1. This appeal is preferred by the first defendant in O. S. No. 54 of 1958 on the file of the Court of the Subordinate Judge, Coimbatore. That suit was brought by the respondent for recovery of Rs. 21794-8-0 due on a promissory note executed by the appellant. The admitted facts are these.
2. The appellant and the father of the respondent were carrying on business in partnership at Tirupur under the name and style of K. S. R. and Co. This firm became indebted to the Central Bank, Tirupur, in a large sum. In order to pay off this debt the two partners of K.S.R. and Co. borrowed Rs. 50000 by executing two promissory notes; the notes sued upon in this litigation was one ana the other was the note executed by the father of the respondent in favour of one Saraswathi Amnial, a niece of the respondent. Both notes were executed on 14-3-1351.

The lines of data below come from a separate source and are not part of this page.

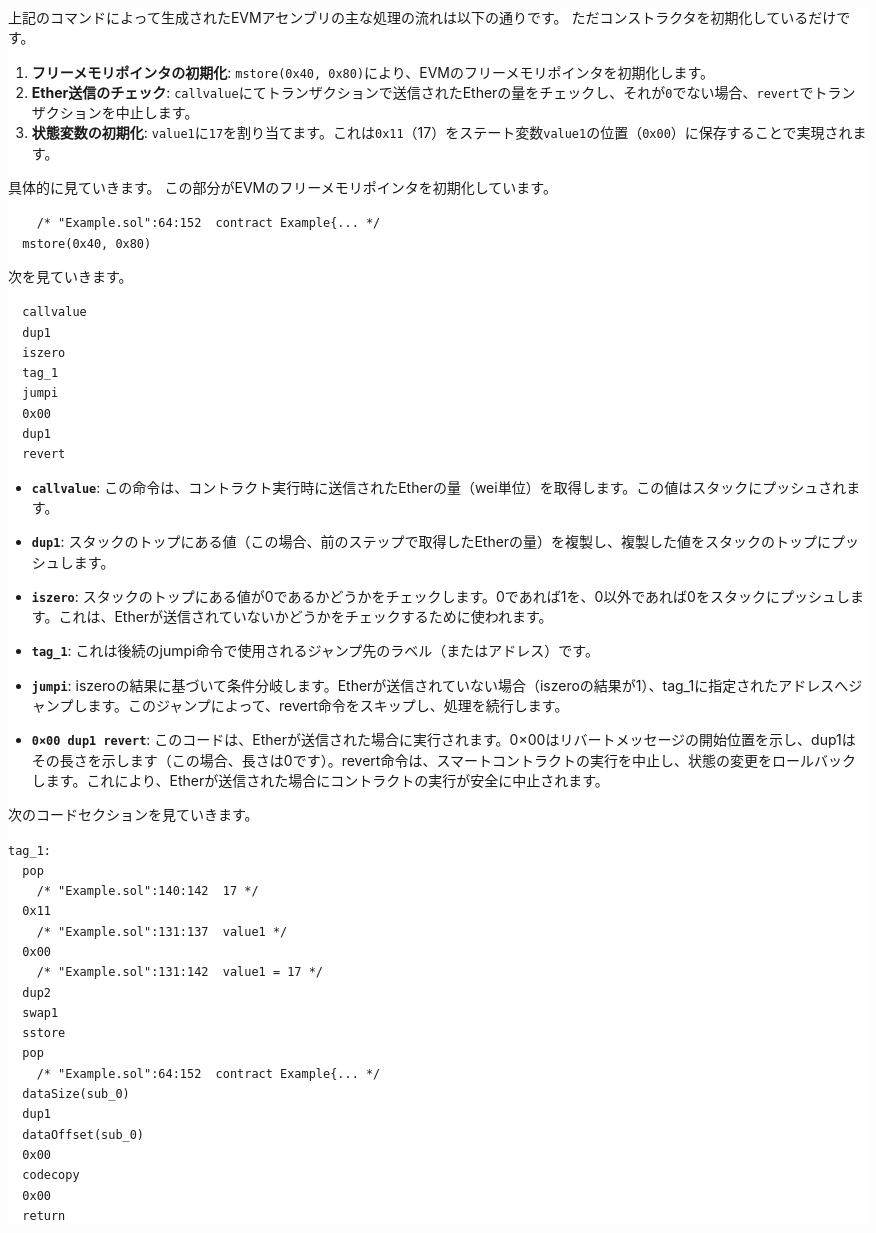 上記のコマンドによって生成されたEVMアセンブリの主な処理の流れは以下の通りです。
ただコンストラクタを初期化しているだけです。

1. **フリーメモリポインタの初期化**: `mstore(0x40, 0x80)`により、EVMのフリーメモリポインタを初期化します。
2. **Ether送信のチェック**: `callvalue`にてトランザクションで送信されたEtherの量をチェックし、それが`0`でない場合、`revert`でトランザクションを中止します。
3. **状態変数の初期化**: `value1`に`17`を割り当てます。これは`0x11`（17）をステート変数`value1`の位置（`0x00`）に保存することで実現されます。

具体的に見ていきます。
この部分がEVMのフリーメモリポインタを初期化しています。

```shell
    /* "Example.sol":64:152  contract Example{... */
  mstore(0x40, 0x80)
```

次を見ていきます。

```shell
  callvalue
  dup1
  iszero
  tag_1
  jumpi
  0x00
  dup1
  revert
```

- **`callvalue`**: この命令は、コントラクト実行時に送信されたEtherの量（wei単位）を取得します。この値はスタックにプッシュされます。

- **`dup1`**: スタックのトップにある値（この場合、前のステップで取得したEtherの量）を複製し、複製した値をスタックのトップにプッシュします。
- **`iszero`**: スタックのトップにある値が0であるかどうかをチェックします。0であれば1を、0以外であれば0をスタックにプッシュします。これは、Etherが送信されていないかどうかをチェックするために使われます。
- **`tag_1`**: これは後続のjumpi命令で使用されるジャンプ先のラベル（またはアドレス）です。
- **`jumpi`**: iszeroの結果に基づいて条件分岐します。Etherが送信されていない場合（iszeroの結果が1）、tag_1に指定されたアドレスへジャンプします。このジャンプによって、revert命令をスキップし、処理を続行します。
- **`0×00 dup1 revert`**: このコードは、Etherが送信された場合に実行されます。0×00はリバートメッセージの開始位置を示し、dup1はその長さを示します（この場合、長さは0です）。revert命令は、スマートコントラクトの実行を中止し、状態の変更をロールバックします。これにより、Etherが送信された場合にコントラクトの実行が安全に中止されます。

次のコードセクションを見ていきます。

```shell
tag_1:
  pop
    /* "Example.sol":140:142  17 */
  0x11
    /* "Example.sol":131:137  value1 */
  0x00
    /* "Example.sol":131:142  value1 = 17 */
  dup2
  swap1
  sstore
  pop
    /* "Example.sol":64:152  contract Example{... */
  dataSize(sub_0)
  dup1
  dataOffset(sub_0)
  0x00
  codecopy
  0x00
  return
```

Sometime before the execution of the promissory notes K. S. R. and Co. stopped doing business. Even while they were doing business the respondent was acting as a Banker for them receiving their monies as deposits and lending monies to them. After giving credit to the sum of Rs. 15750 towards the suit promissory note as on 29-3-1954 and other sums one of which was endorsed on the suit note as paid for principal, the balance was claimed in the plaint as due. Various defences were raised to the action but it is enough for the present appeal to mention three defences pressed before me. The first is that despite the terms of the promissory note in suit there was no agreement to pay interest on the loan.
The second is that there was an agreement between the parties that as and when collection was made of the outstandings due to K.S.R. and Co. by the respondent, such amounts should be given credit to towards the suit promissory note. It is said that if this agreement had been acted upon by the respondent a sum of Rs. 15/50 actually given credit to on 29-3-1954 should have been credited even in September 1951 when it is said a sum of more than Rs. 30000 was available as deposits with the respondent representing the collections of outstandings due to the K.S.R. and Co. The third defence which was pressed before us related to the question of limitation. We will take up the points in that order.
3. Points 1 and 2 are inter-related because it is said that in the account books of the respondent no counter interest has been allowed for the collections deposited by the K.S.R. and Co. That circumstance is relied on as an indication in proof of the agreement not to collect interest on the suit promissory note. Not onlyp the suit promissory note but also the voucher executed for the amount covered by the note Ex. A-3, mentions the term as to payment of interest.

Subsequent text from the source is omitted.